#### [Work instructions]
Only the text of the records belongs in the answer; the pictures must be dropped.

[Stored data]
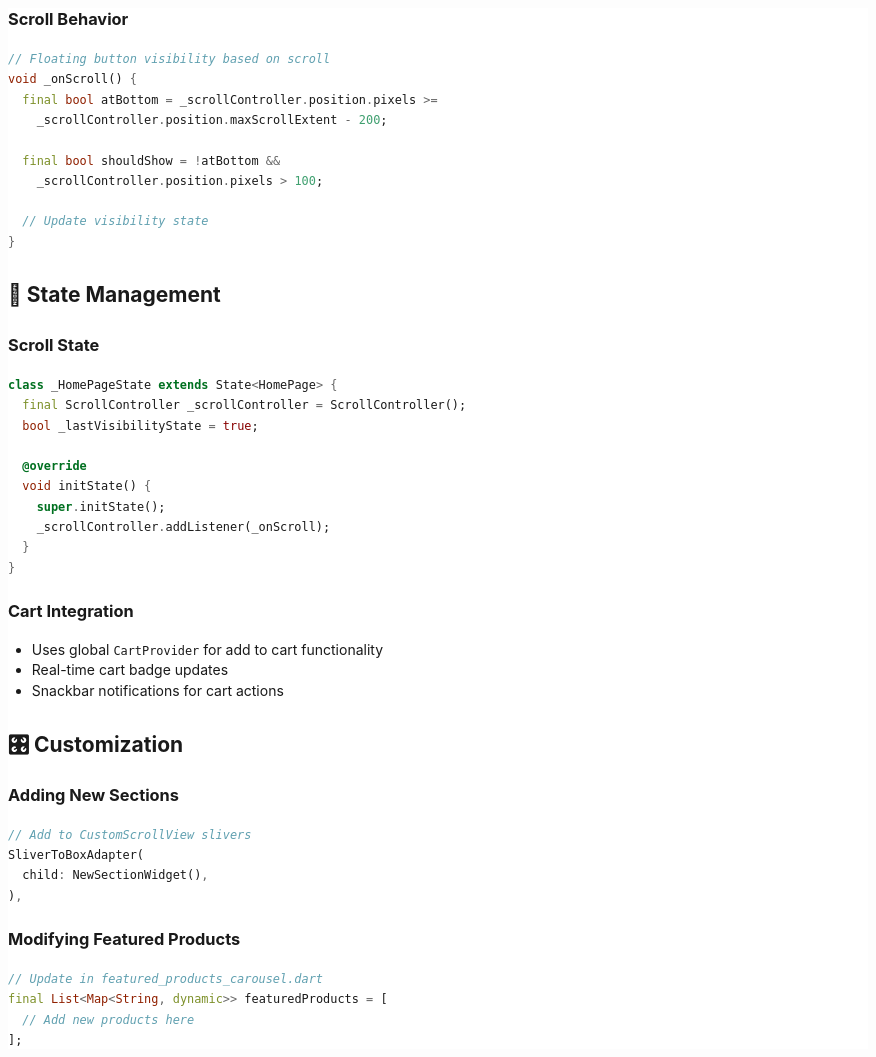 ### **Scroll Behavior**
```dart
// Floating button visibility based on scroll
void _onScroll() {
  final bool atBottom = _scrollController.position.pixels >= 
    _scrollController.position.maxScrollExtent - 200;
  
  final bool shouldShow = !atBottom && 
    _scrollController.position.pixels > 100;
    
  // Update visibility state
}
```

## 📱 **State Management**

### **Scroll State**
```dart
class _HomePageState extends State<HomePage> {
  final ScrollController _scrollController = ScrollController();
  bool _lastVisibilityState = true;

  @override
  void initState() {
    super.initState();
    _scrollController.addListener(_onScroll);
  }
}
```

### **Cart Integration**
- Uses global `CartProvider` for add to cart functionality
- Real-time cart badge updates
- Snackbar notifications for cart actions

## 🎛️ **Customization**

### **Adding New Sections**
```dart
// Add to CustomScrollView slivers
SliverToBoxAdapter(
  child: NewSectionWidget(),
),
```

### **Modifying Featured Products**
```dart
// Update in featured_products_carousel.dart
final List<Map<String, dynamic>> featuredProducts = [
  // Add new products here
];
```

#### [Response to the exercise]
 ### **Scroll Behavior**
```dart
// Floating button visibility based on scroll
void _onScroll() {
  final bool atBottom = _scrollController.position.pixels >= 
    _scrollController.position.maxScrollExtent - 200;
  
  final bool shouldShow = !atBottom && 
    _scrollController.position.pixels > 100;
    
  // Update visibility state
}
```

## 📱 **State Management**

### **Scroll State**
```dart
class _HomePageState extends State<HomePage> {
  final ScrollController _scrollController = ScrollController();
  bool _lastVisibilityState = true;

  @override
  void initState() {
    super.initState();
    _scrollController.addListener(_onScroll);
  }
}
```

### **Cart Integration**
- Uses global `CartProvider` for add to cart functionality
- Real-time cart badge updates
- Snackbar notifications for cart actions

## 🎛️ **Customization**

### **Adding New Sections**
```dart
// Add to CustomScrollView slivers
SliverToBoxAdapter(
  child: NewSectionWidget(),
),
```

### **Modifying Featured Products**
```dart
// Update in featured_products_carousel.dart
final List<Map<String, dynamic>> featuredProducts = [
  // Add new products here
];
```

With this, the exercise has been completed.